Lets take an example of how this logic would work in its entirety:
- Request Initiation:A user with ID
1sends a request to Homelander to render their home screen. - Rendering and Vector Collection:Homelander begins rendering the home page, applying various filters and logic to decide which cards should be shown to the user. During this process, it collects all the invalidation vectors involved in those decisions (for example, user attributes, feature flags, or campaign configurations).
- Vector Registration in Redis:Once rendering is complete, Homelander registers each collected vector in Redis using
SETNX.- If a vector doesn’t exist, it is created with an initial value of
0(indicating a valid state).
- If a vector doesn’t exist, it is created with an initial value of
- ETag Generation:Homelander then generates a unique ETag (a ULID) for this rendered response and stores it in Redis along with the list of associated vectors.
- The ETag’s TTL is set to the minimum TTL among its vectors to ensure consistency.
- Change Detection via WAL:When any relevant change occurs in the database (for example, a user’s record or card configuration is updated), the WAL consumer detects it and updates the corresponding vector’s value in Redis to the latest
date_modifiedtimestamp. - Subsequent Request Handling:When a subsequent request arrives with an existing ETag:
- Homelander first checks if the ETag exists in the cache. If not, it re-renders the page and generates a new one.
- If the ETag is found, it retrieves all associated vectors.
- If any vector’s timestamp is greater than the one associated with the ETag, the ETag is considered invalid, and the response is re-rendered. Otherwise, the cached version is returned with a 304 Not Modified response.
Visualisation:

⚡️ Measuring the Impact: From Optimised 200s to Near-Instant 304s
These metrics represent 200 OK responses, where the home feed is fully recomputed and rendered on the server. Despite executing the complete rendering pipeline, p95 latency consistently stays under ~50 ms, reflecting the efficiency gains from Homelander’s architecture and query optimisations.

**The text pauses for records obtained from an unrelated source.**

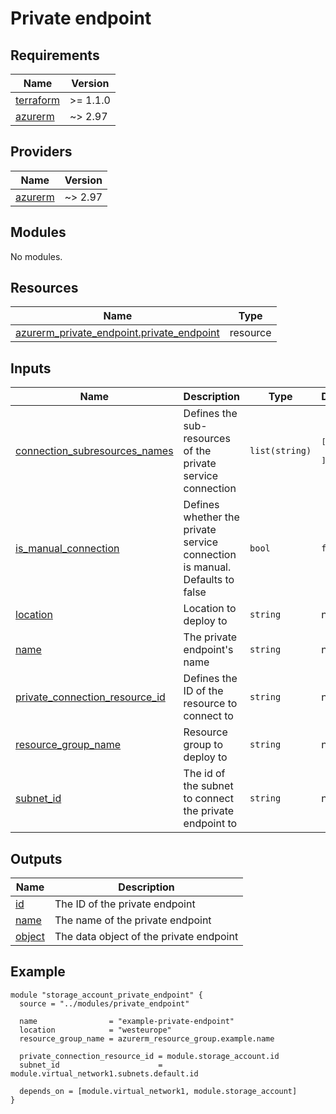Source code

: <!-- BEGIN_TF_DOCS -->
# Private endpoint

## Requirements

| Name | Version |
|------|---------|
| <a name="requirement_terraform"></a> [terraform](#requirement\_terraform) | >= 1.1.0 |
| <a name="requirement_azurerm"></a> [azurerm](#requirement\_azurerm) | ~> 2.97 |

## Providers

| Name | Version |
|------|---------|
| <a name="provider_azurerm"></a> [azurerm](#provider\_azurerm) | ~> 2.97 |

## Modules

No modules.

## Resources

| Name | Type |
|------|------|
| [azurerm_private_endpoint.private_endpoint](https://registry.terraform.io/providers/hashicorp/azurerm/latest/docs/resources/private_endpoint) | resource |

## Inputs

| Name | Description | Type | Default | Required |
|------|-------------|------|---------|:--------:|
| <a name="input_connection_subresources_names"></a> [connection\_subresources\_names](#input\_connection\_subresources\_names) | Defines the sub-resources of the private service connection | `list(string)` | <pre>[<br>  "blob"<br>]</pre> | no |
| <a name="input_is_manual_connection"></a> [is\_manual\_connection](#input\_is\_manual\_connection) | Defines whether the private service connection is manual. Defaults to false | `bool` | `false` | no |
| <a name="input_location"></a> [location](#input\_location) | Location to deploy to | `string` | n/a | yes |
| <a name="input_name"></a> [name](#input\_name) | The private endpoint's name | `string` | n/a | yes |
| <a name="input_private_connection_resource_id"></a> [private\_connection\_resource\_id](#input\_private\_connection\_resource\_id) | Defines the ID of the resource to connect to | `string` | n/a | yes |
| <a name="input_resource_group_name"></a> [resource\_group\_name](#input\_resource\_group\_name) | Resource group to deploy to | `string` | n/a | yes |
| <a name="input_subnet_id"></a> [subnet\_id](#input\_subnet\_id) | The id of the subnet to connect the private endpoint to | `string` | n/a | yes |

## Outputs

| Name | Description |
|------|-------------|
| <a name="output_id"></a> [id](#output\_id) | The ID of the private endpoint |
| <a name="output_name"></a> [name](#output\_name) | The name of the private endpoint |
| <a name="output_object"></a> [object](#output\_object) | The data object of the private endpoint |

## Example

```hcl
module "storage_account_private_endpoint" {
  source = "../modules/private_endpoint"

  name                = "example-private-endpoint"
  location            = "westeurope"
  resource_group_name = azurerm_resource_group.example.name

  private_connection_resource_id = module.storage_account.id
  subnet_id                      = module.virtual_network1.subnets.default.id

  depends_on = [module.virtual_network1, module.storage_account]
}
```
<!-- END_TF_DOCS -->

These metrics show 304 Not Modified responses, where the server validates the request using ETags and instructs the client to reuse its cached home feed. Since no re-rendering is required, this path avoids almost all computation, resulting in p95 latencies under ~5 ms. Additionally, because the client already has a cached response, the app can render the home feed almost instantly on startup. If any changes are detected, the feed is re-rendered making the overall experience feel significantly more responsive and snappy.

🚀 Wrapping Up
With Homelander, we transformed one of the most performance-critical parts of our app—its home feed—into a lightning-fast, scalable, and resilient system. By combining architectural shifts, smart caching using ETags, and CDC-based invalidation via PostgreSQL WAL logs, we reduced load times from several seconds to under 50ms.
Our approach ensured that flexibility wasn't sacrificed for speed. Product teams can still iterate freely, while engineering benefits from a lean, efficient backend.

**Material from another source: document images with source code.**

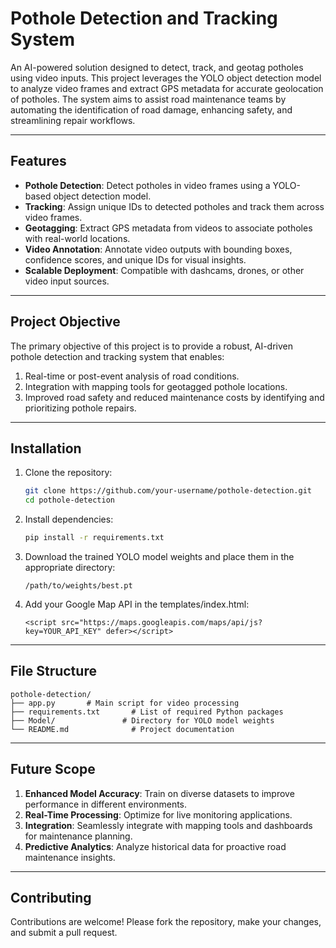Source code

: # Pothole Detection and Tracking System  

An AI-powered solution designed to detect, track, and geotag potholes using video inputs. This project leverages the YOLO object detection model to analyze video frames and extract GPS metadata for accurate geolocation of potholes. The system aims to assist road maintenance teams by automating the identification of road damage, enhancing safety, and streamlining repair workflows.  

---

## Features  

- **Pothole Detection**: Detect potholes in video frames using a YOLO-based object detection model.  
- **Tracking**: Assign unique IDs to detected potholes and track them across video frames.  
- **Geotagging**: Extract GPS metadata from videos to associate potholes with real-world locations.  
- **Video Annotation**: Annotate video outputs with bounding boxes, confidence scores, and unique IDs for visual insights.  
- **Scalable Deployment**: Compatible with dashcams, drones, or other video input sources.  

---

## Project Objective  

The primary objective of this project is to provide a robust, AI-driven pothole detection and tracking system that enables:  
1. Real-time or post-event analysis of road conditions.  
2. Integration with mapping tools for geotagged pothole locations.  
3. Improved road safety and reduced maintenance costs by identifying and prioritizing pothole repairs.  

---

## Installation  

1. Clone the repository:  
   ```bash
   git clone https://github.com/your-username/pothole-detection.git
   cd pothole-detection
   ```  

2. Install dependencies:  
   ```bash
   pip install -r requirements.txt
   ```  

3. Download the trained YOLO model weights and place them in the appropriate directory:  
   ```plaintext
   /path/to/weights/best.pt
   ```  

4. Add your Google Map API in the templates/index.html:
    ```plaintext
    <script src="https://maps.googleapis.com/maps/api/js?key=YOUR_API_KEY" defer></script>
    ```

---

## File Structure  

```plaintext
pothole-detection/
├── app.py       # Main script for video processing
├── requirements.txt       # List of required Python packages
├── Model/               # Directory for YOLO model weights
└── README.md              # Project documentation
```  

---

## Future Scope  

1. **Enhanced Model Accuracy**: Train on diverse datasets to improve performance in different environments.  
2. **Real-Time Processing**: Optimize for live monitoring applications.  
3. **Integration**: Seamlessly integrate with mapping tools and dashboards for maintenance planning.  
4. **Predictive Analytics**: Analyze historical data for proactive road maintenance insights.  

---

## Contributing  

Contributions are welcome! Please fork the repository, make your changes, and submit a pull request.  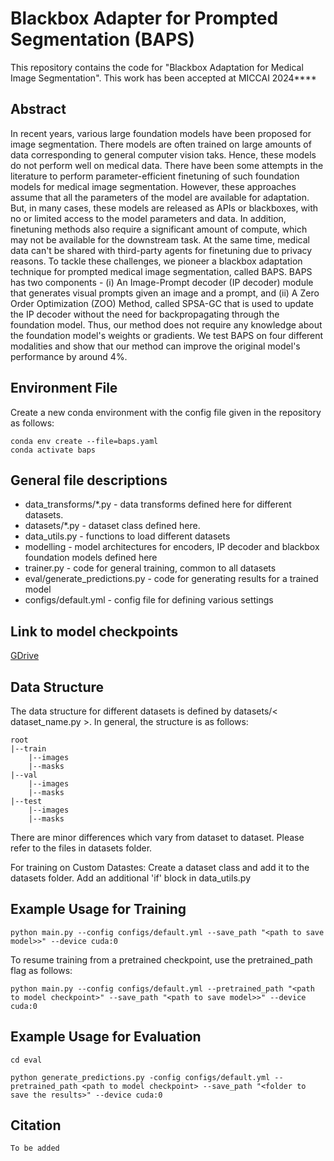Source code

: # Blackbox Adapter for Prompted Segmentation (BAPS)
This repository contains the code for "Blackbox Adaptation for Medical Image Segmentation". This work has been accepted at MICCAI 2024****

## Abstract
In recent years, various large foundation models have been proposed for image segmentation. There models are often trained on large amounts of data corresponding to general computer vision taks.  Hence, these models do not perform well on medical data. There have been some attempts in the literature to perform parameter-efficient finetuning of such foundation models for medical image segmentation. However, these approaches assume that all the parameters of the model are available for adaptation. But, in many cases, these models are released as APIs or blackboxes, with no or limited access to the model parameters and data. In addition, finetuning methods also require a significant amount of compute, which may not be available for the downstream task. At the same time, medical data can't be shared with third-party agents for finetuning due to privacy reasons. To tackle these challenges, we pioneer a blackbox adaptation technique for prompted medical image segmentation, called BAPS. BAPS has two components - (i) An Image-Prompt decoder (IP decoder) module that generates visual prompts given an image and a prompt, and (ii) A Zero Order Optimization (ZOO) Method, called SPSA-GC that is used to update the IP decoder without the need for backpropagating through the foundation model. Thus, our method does not require any knowledge about the foundation model's weights or gradients. We test BAPS on four different modalities and show that our method can improve the original model's performance by around 4%.

## Environment File
Create a new conda environment with the config file given in the repository as follows:
```
conda env create --file=baps.yaml
conda activate baps
```

## General file descriptions
- data_transforms/*.py - data transforms defined here for different datasets.
- datasets/*.py - dataset class defined here.
- data_utils.py - functions to load different datasets
- modelling - model architectures for encoders, IP decoder and blackbox foundation models defined here
- trainer.py - code for general training, common to all datasets
- eval/generate_predictions.py - code for generating results for a trained model
- configs/default.yml - config file for defining various settings

## Link to model checkpoints
[GDrive](https://drive.google.com/drive/folders/1bcQiwMJHjTt6DLuOCAnpcW3-KrgTDmMm?usp=sharing)

## Data Structure
The data structure for different datasets is defined by datasets/< dataset_name.py >. In general, the structure is as follows:
```
root
|--train
    |--images
    |--masks
|--val
    |--images
    |--masks
|--test
    |--images
    |--masks
```
There are minor differences which vary from dataset to dataset. Please refer to the files in datasets folder.

For training on Custom Datastes: Create a dataset class and add it to the datasets folder. Add an additional 'if' block in data_utils.py

## Example Usage for Training
```
python main.py --config configs/default.yml --save_path "<path to save model>>" --device cuda:0
```
To resume training from a pretrained checkpoint, use the pretrained_path flag as follows:
```
python main.py --config configs/default.yml --pretrained_path "<path to model checkpoint>" --save_path "<path to save model>>" --device cuda:0
```
## Example Usage for Evaluation
```
cd eval

python generate_predictions.py -config configs/default.yml --pretrained_path <path to model checkpoint> --save_path "<folder to save the results>" --device cuda:0
```

## Citation
```
To be added
```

In the coming weeks, we’ll be rolling out the ETag strategy to our clients and sharing performance insights from that launch—stay tuned for those updates!
🔮 What’s Next?
The home screen is just the beginning. Rendering it involves fetching multiple pieces of data from the backend to display up-to-date information to users. Currently, many of these supporting APIs are outside the Homelander service.

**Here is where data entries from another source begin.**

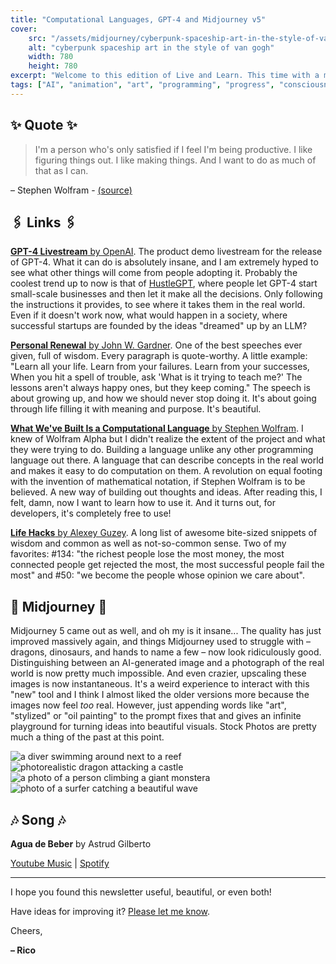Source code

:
 ```yaml
---
title: "Computational Languages, GPT-4 and Midjourney v5"
cover:
    src: "/assets/midjourney/cyberpunk-spaceship-art-in-the-style-of-van-gogh.jpg"
    alt: "cyberpunk spaceship art in the style of van gogh"
    width: 780
    height: 780
excerpt: "Welcome to this edition of Live and Learn. This time with a moving speech by John Gardner, HustleGPT – one of the most exciting use cases of GPT-4 I've seen so far and some Life Hacks by Alexey Guzey. Enjoy."
tags: ["AI", "animation", "art", "programming", "progress", "consciousness"]
---
```


## ✨ Quote ✨

> I'm a person who's only satisfied if I feel I'm being productive. I like figuring things out. I like making things. And I want to do as much of that as I can.

– Stephen Wolfram - [(source)](https://writings.stephenwolfram.com/2019/02/seeking-the-productive-life-some-details-of-my-personal-infrastructure/)

## 🖇️ Links 🖇️

[**GPT-4 Livestream** by OpenAI](https://m.youtube.com/live/outcGtbnMuQ?feature=share). The product demo livestream for the release of GPT-4. What it can do is absolutely insane, and I am extremely hyped to see what other things will come from people adopting it. Probably the coolest trend up to now is that of [HustleGPT](https://twitter.com/jacksonfall/status/1636107218859745286), where people let GPT-4 start small-scale businesses and then let it make all the decisions. Only following the instructions it provides, to see where it takes them in the real world. Even if it doesn't work now, what would happen in a society, where successful startups are founded by the ideas "dreamed" up by an LLM?

[**Personal Renewal** by John W. Gardner](https://jamesclear.com/great-speeches/personal-renewal-by-john-w-gardner). One of the best speeches ever given, full of wisdom. Every paragraph is quote-worthy. A little example: "Learn all your life. Learn from your failures. Learn from your successes, When you hit a spell of trouble, ask 'What is it trying to teach me?' The lessons aren't always happy ones, but they keep coming." The speech is about growing up, and how we should never stop doing it. It's about going through life filling it with meaning and purpose. It's beautiful. 

[**What We've Built Is a Computational Language** by Stephen Wolfram](https://writings.stephenwolfram.com/2019/05/what-weve-built-is-a-computational-language-and-thats-very-important/). I knew of Wolfram Alpha but I didn't realize the extent of the project and what they were trying to do. Building a language unlike any other programming language out there. A language that can describe concepts in the real world and makes it easy to do computation on them. A revolution on equal footing with the invention of mathematical notation, if Stephen Wolfram is to be believed. A new way of building out thoughts and ideas. After reading this, I felt, damn, now I want to learn how to use it. And it turns out, for developers, it's completely free to use!

[**Life Hacks** by Alexey Guzey](https://guzey.com/lifehacks). A long list of awesome bite-sized snippets of wisdom and common as well as not-so-common sense. Two of my favorites: #134: "the richest people lose the most money, the most connected people get rejected the most, the most successful people fail the most" and #50: "we become the people whose opinion we care about".

## 🌌 Midjourney 🌌

Midjourney 5 came out as well, and oh my is it insane... The quality has just improved massively again, and things Midjourney used to struggle with – dragons, dinosaurs, and hands to name a few – now look ridiculously good. Distinguishing between an AI-generated image and a photograph of the real world is now pretty much impossible. And even crazier, upscaling these images is now instantaneous. It's a weird experience to interact with this "new" tool and I think I almost liked the older versions more because the images now feel *too* real. However, just appending words like "art", "stylized" or "oil painting" to the prompt fixes that and gives an infinite playground for turning ideas into beautiful visuals. Stock Photos are pretty much a thing of the past at this point.

![a diver swimming around next to a reef](/assets/midjourney/a-diver-swimming-around-next-to-a-reef.jpg)
![photorealistic dragon attacking a castle](/assets/midjourney/photorealistic-dragon-attacking-a-castle.jpg)
![a photo of a person climbing a giant monstera](/assets/midjourney/a-photo-of-a-person-climbing-a-giant-monstera.jpg)
![photo of a surfer catching a beautiful wave](/assets/midjourney/photo-of-a-surfer-catching-a-beautiful-wave.jpg)

## 🎶 Song 🎶

**Agua de Beber** by Astrud Gilberto 

[Youtube Music](https://music.youtube.com/watch?v=iteDBk6k3N8) | [Spotify](https://open.spotify.com/track/1PIUZV83oyLOcGQBzqN3Ke)

---

I hope you found this newsletter useful, beautiful, or even both!

Have ideas for improving it? [Please let me know](https://airtable.com/shro1VeyG4lkNXkx2).

Cheers,

**– Rico**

Looking ahead, we plan to gradually migrate all such APIs to Homelander and power them with the ETag caching model. This will allow us to avoid repeated data fetches and further streamline our infrastructure—pushing us closer to a consistently fast and efficient user experience across the board.
We also plan to evolve the ETag mechanism itself. Today, it operates in an “all-or-nothing” mode—any change invalidates the entire response. Our next goal is to enable partial cache reuse, where unchanged sections of the response continue to be served from cache, and only modified components are re-rendered.